To reposition portfolio, Southwestern Energy CompanySWN has inked a definitive agreement for the divestment of Fayetteville Shale E&P and related midstream gathering assets with Flywheel Energy, LLC - a private company backed by Kayne Private Energy Income Funds.
The company will raise cash proceeds of $1.865 billion from this sale. Moreover, through the transaction, Southwestern Energy will also offload future contractual liabilities of about $438 million. While some of the obligations related to unused transportation through 2020 will be retained by the company amounting to about $126 million. The directors of Southwestern Energy unanimously approved the transaction, which will have an effective date of Jul 1, 2018 and is anticipated to close in December 2018.
The Fayetteville assets include about 915,000 net acres, 4,033 operated producing wells, 3.7 Tcf of proved reserves as of year-end 2017, estimated 2019 production of 225-230 Bcf and related midstream gathering infrastructure and compression.
On completion of the transaction, Southwestern Energy's pro-forma debt will be about $2.3 billion.

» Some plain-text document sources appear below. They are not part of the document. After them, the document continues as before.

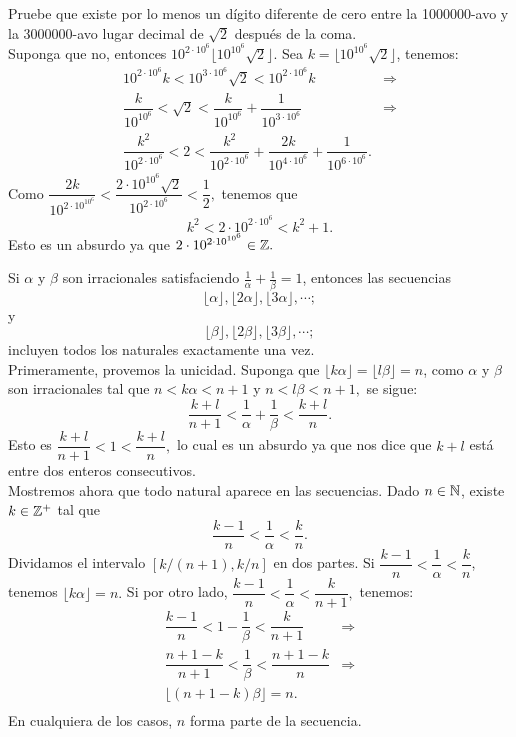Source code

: 	\begin{ej}[OBM 1999]
		Pruebe que existe por lo menos un d\'igito diferente de cero entre la 1000000-avo y la 3000000-avo lugar decimal de $\sqrt{2}$ despu\'es de la coma.\\
		
		Suponga que no, entonces $10^{2 \cdot 10^{6}} \lfloor 10^{10^{6}}\sqrt{2} \rfloor$. Sea $k = \lfloor 10^{10^{6}} \sqrt{2} \rfloor$, tenemos:
		\begin{align*}
			10^{2\cdot 10^{6}}k < 10^{3\cdot 10^{6}}\sqrt{2} < 10^{2\cdot 10^{6}}k &\Rightarrow\\
			\dfrac{k}{10^{10^{6}}} < \sqrt{2} < \dfrac{k}{10^{10^{6}}} + \dfrac{1}{10^{3\cdot 10^{6}}} &\Rightarrow\\
			\dfrac{k^{2}}{10^{2\cdot 10^{6}}} < 2 < \dfrac{k^{2}}{10^{2\cdot 10^{6}}} + \dfrac{2k}{10^{4 \cdot 10^{6}}} + \dfrac{1}{10^{6\cdot 10^{6}}}.
		\end{align*}
		Como $\dfrac{2k}{10^{2\cdot 10^{10^{6}}}} < \dfrac{2\cdot 10^{10^{6}}\sqrt{2}} {10^{2\cdot 10^{6}}} < \dfrac{1}{2},$ tenemos que
		$$k^{2} < 2\cdot 10 ^{2\cdot 10^{6}} < k^{2} + 1.$$
		Esto es un absurdo ya que $2\cdot 10^{2\cdot 10^{10^{6}}} \in \mathbb{Z}.$ 
	\end{ej}
	\begin{ej}
		Si $\alpha$ y $\beta$ son irracionales satisfaciendo $\frac{1}{\alpha} + \frac{1}{\beta} = 1$, entonces las secuencias
		$$\lfloor \alpha \rfloor, \lfloor 2\alpha \rfloor, \lfloor 3\alpha \rfloor, \cdots;$$
		y
		$$\lfloor \beta \rfloor, \lfloor 2\beta \rfloor, \lfloor 3\beta \rfloor, \cdots;$$
		incluyen todos los naturales exactamente una vez.\\
		
		Primeramente, provemos la unicidad. Suponga que $\lfloor k\alpha \rfloor = \lfloor l\beta \rfloor = n$, como $\alpha$ y $\beta$ son irracionales tal que $n < k\alpha < n + 1$ y $n < l\beta < n+1,$ se sigue:
		$$\dfrac{k + l}{n+1} < \dfrac{1}{\alpha} + \dfrac{1}{\beta} < \dfrac{k + l}{n}.$$
		Esto es $\dfrac{k + l}{n+1} < 1 < \dfrac{k + l}{n},$ lo cual es un absurdo ya que nos dice que $k + l$ est\'a entre dos enteros consecutivos.\\
		
		Mostremos ahora que todo natural aparece en las secuencias. Dado $n \in \mathbb{N}$, existe $k \in \mathbb{Z}^{+}$ tal que
		$$\dfrac{k - 1}{n} < \dfrac{1}{\alpha} < \dfrac{k}{n}.$$
		Dividamos el intervalo $[k/(n+1), k/n]$ en dos partes. Si $\dfrac{k-1}{n} < \dfrac{1}{\alpha} < \dfrac{k}{n}$, tenemos $\lfloor k\alpha \rfloor = n.$ Si por otro lado, $\dfrac{k - 1}{n} < \dfrac{1}{\alpha} < \dfrac{k}{n + 1},$ tenemos: 
		\begin{align*}
			\dfrac{k - 1}{n} < 1 - \dfrac{1}{\beta} < \dfrac{k}{n + 1} &\Rightarrow\\
			\dfrac{n + 1 - k}{n + 1} < \dfrac{1}{\beta} < \dfrac{n + 1 -k}{n} &\Rightarrow\\
			\lfloor (n + 1 - k)\beta\rfloor = n.\\
		\end{align*}
		En cualquiera de los casos, $n$ forma parte de la secuencia.
	\end{ej}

A part of the cash flow that would have been generated by the Fayetteville assets will be replaced with the sale proceeds and reinvested in the company's liquids-rich assets in West Virginia. The enhanced activity in West Virginia is likely to aid the company in boosting production and shareholder value. By 2020, Southwestern Energy targets a long-term sustainable debt/EBITDA ratio of 2x. The commitments under the company's revolving credit facility are expected at about $2.0 billion following the close of the transaction. However, the transaction is likely to result in annualized interest and organizational cost reductions of $60-75 million. The Company expects to offset federal taxes using existing net operating losses.
Per the company's capital allocation policy, Southwestern Energy expects to employ about six rigs in 2019, resulting in total production growth of 8-12% and liquids growth of 15-25%. For 2020, the company expects total production growth in the range of 13-19% and liquids growth in the band of 20-29%.
Southwestern Energy proposes to focus on Southwest Appalachia's high margin, liquids-rich inventory, where the total production has been growing more than 60% since 2016. The company has a net acreage of more than 475,000 in the Appalachia Basin prospective for Upper and Lower Marcellus, Upper Devonian and Utica/Upper Point Pleasant development. Southwestern Energy has established more than 40 trillion cubic feet equivalent (Tcfe) of resource, which comprises more than 1,800 economic drilling locations below $2.75 per thousand cubic feet (Mcf) gas and $50 per barrel oil in the region. As of year-end 2017, the company's Appalachian reserves were 11.1 Tcfe, 33% of which were condensate and natural gas liquids.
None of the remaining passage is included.